◆ **Work to complete**
Each line in the data holding "Create" should be listed.

+--

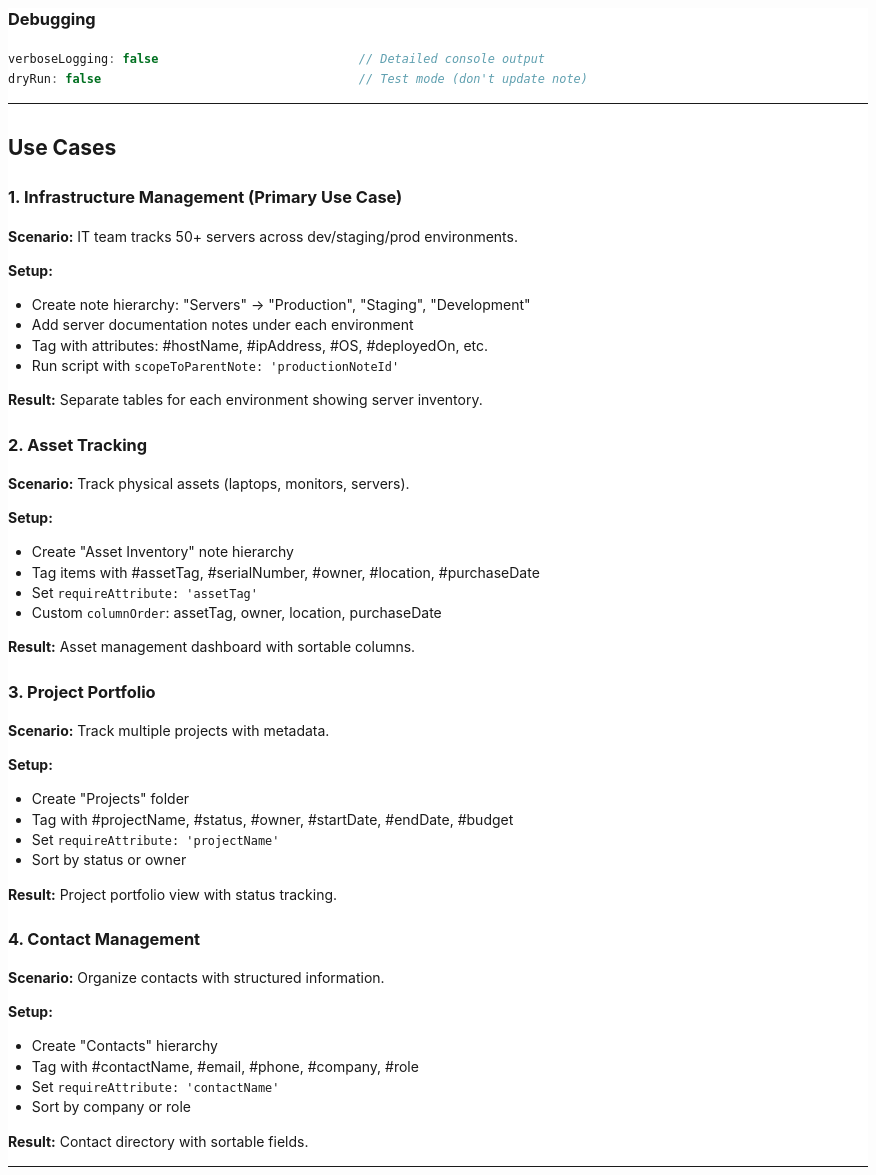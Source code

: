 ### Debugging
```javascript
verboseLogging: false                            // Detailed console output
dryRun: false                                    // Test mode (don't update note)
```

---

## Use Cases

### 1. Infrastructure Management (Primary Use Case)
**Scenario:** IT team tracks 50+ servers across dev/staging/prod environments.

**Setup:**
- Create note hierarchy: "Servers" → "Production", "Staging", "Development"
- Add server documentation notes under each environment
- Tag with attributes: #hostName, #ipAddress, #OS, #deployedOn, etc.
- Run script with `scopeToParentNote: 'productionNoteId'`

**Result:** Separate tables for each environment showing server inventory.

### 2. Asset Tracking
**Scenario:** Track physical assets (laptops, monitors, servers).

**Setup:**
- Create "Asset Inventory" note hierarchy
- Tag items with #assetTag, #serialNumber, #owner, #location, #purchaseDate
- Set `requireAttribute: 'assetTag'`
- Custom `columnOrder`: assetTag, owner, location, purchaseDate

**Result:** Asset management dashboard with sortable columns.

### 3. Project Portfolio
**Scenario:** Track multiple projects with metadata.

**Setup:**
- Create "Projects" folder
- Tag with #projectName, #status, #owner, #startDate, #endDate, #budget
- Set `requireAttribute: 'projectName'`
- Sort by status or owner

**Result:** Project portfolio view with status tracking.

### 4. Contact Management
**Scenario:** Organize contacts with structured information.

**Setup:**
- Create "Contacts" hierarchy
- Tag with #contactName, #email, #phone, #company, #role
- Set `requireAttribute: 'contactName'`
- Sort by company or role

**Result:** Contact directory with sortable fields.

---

+--

◆ **Output for this task**
- Create note hierarchy: "Servers" → "Production", "Staging", "Development"
- Create "Asset Inventory" note hierarchy
- Create "Projects" folder
- Create "Contacts" hierarchy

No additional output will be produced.